Le courage d'un commencement

Il est des débuts d’année qui, loin de soulever l’enthousiasme à la perspective de tous les possibles de la vie qui chante, vous mettraient le moral en berne à la pensée de tout ce qui doit arriver. L’épreuve de force qui s’annonce sera forcément pénible et décevante pour tous, quelles qu’en soient la durée et l’issue.
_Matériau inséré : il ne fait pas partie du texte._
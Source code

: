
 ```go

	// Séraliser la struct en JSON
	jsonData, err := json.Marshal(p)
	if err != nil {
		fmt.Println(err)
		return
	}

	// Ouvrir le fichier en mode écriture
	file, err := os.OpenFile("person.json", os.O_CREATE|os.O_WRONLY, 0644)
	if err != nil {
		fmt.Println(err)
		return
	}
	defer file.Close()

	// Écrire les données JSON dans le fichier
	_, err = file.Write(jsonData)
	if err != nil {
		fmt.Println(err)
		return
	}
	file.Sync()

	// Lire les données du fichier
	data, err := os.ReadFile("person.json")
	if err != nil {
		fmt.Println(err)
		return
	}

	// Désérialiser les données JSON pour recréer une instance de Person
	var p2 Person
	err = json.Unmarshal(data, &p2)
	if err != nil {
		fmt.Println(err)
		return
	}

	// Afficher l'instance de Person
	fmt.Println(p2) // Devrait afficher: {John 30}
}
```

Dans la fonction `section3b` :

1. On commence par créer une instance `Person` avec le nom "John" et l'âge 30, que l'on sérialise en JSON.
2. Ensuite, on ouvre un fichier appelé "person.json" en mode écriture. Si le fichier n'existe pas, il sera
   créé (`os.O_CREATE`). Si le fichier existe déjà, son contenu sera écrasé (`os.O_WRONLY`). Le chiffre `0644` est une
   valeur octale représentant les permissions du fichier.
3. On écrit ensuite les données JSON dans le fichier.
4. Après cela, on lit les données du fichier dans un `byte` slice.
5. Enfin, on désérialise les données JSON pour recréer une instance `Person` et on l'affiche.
Comment en serait-il autrement si les acteurs en présence n’ont d’autre motivation, chacun, que  d’échapper au pire en ce qui le concerne ? Comment sortir de cette ambiance où la défense des avantages acquis deviendrait le mot d’ordre universel des pays riches qui s’alarment de la convoitise des autres, dans un monde qui n’en peut plus de surexploitation ?
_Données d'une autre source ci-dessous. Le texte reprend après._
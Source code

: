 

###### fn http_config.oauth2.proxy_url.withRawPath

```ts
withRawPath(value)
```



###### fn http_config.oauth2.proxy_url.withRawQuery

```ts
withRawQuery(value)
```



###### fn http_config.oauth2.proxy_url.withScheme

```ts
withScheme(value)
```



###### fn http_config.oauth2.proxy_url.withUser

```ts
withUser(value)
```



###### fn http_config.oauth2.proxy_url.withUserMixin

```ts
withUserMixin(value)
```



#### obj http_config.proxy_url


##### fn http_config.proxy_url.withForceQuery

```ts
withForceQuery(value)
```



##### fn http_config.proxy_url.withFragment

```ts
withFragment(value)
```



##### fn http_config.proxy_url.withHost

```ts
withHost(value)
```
Une nouvelle année liturgique en effet, une année saint Matthieu, s’ouvre en ce premier dimanche de l’Avent sur l’injonction énigmatique du Seigneur : "Veillez !" Nous voudrions lui demander de nous expliquer un peu plus en quoi consiste l’attitude requise. S’il s’agit de la fin du monde et de la venue en gloire du Christ, comme semble l’évoquer le début de l’évangile, faut-il guetter les "signes des temps" pour l’anticiper ? Si la consigne est de prévenir l’intrusion d’un voleur nocturne, puisqu’un tel personnage intervient dans l’exemple qu’il nous est recommandé de bien comprendre, de qui faut-il donc se méfier en réalité ?
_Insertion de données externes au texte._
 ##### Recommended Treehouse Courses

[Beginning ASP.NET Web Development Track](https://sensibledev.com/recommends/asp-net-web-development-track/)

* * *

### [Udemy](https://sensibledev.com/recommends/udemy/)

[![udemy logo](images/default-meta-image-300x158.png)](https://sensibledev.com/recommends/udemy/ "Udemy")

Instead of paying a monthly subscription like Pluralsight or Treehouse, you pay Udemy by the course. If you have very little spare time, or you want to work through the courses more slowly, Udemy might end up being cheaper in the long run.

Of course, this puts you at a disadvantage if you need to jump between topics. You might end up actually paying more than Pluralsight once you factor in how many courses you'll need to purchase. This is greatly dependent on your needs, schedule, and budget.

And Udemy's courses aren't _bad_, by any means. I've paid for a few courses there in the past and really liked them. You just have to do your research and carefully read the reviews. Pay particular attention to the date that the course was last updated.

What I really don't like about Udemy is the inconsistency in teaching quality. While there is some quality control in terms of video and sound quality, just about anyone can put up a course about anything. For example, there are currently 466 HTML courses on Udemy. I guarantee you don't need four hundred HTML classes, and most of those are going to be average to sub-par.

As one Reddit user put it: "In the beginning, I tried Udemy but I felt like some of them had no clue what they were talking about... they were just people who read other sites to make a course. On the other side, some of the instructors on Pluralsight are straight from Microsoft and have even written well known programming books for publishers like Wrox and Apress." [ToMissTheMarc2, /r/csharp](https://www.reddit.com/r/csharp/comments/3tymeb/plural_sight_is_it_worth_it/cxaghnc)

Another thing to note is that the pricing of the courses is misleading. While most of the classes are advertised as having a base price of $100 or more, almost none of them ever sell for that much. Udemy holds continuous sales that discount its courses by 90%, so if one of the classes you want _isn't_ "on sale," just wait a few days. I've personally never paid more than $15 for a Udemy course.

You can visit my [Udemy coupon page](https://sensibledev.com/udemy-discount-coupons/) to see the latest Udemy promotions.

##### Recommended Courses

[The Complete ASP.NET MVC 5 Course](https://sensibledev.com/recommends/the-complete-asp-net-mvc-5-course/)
Laissons celui qui doit venir entrer et veiller à la porte de nos cœurs pour en interdire l’accès aux suggestions du mauvais. Alors nous pourrons devenir le signe de sa promesse de bonheur aux pauvres et d’éternité à ceux qui bâtissent sur la solidarité et la générosité. Préparons-nous dans l’humilité et en esprit de conversion à fêter sa venue en notre chair de souffrance et de faiblesse, sinon nous pourrions passer à côté de la joie de Noël. Réjouissons-nous plutôt d’avance, car ce commencement se renouvelle à chaque âge du monde en grâce de charité et d’espérance et ranime notre courage à œuvrer au salut de Dieu pour les hommes qu’il aime.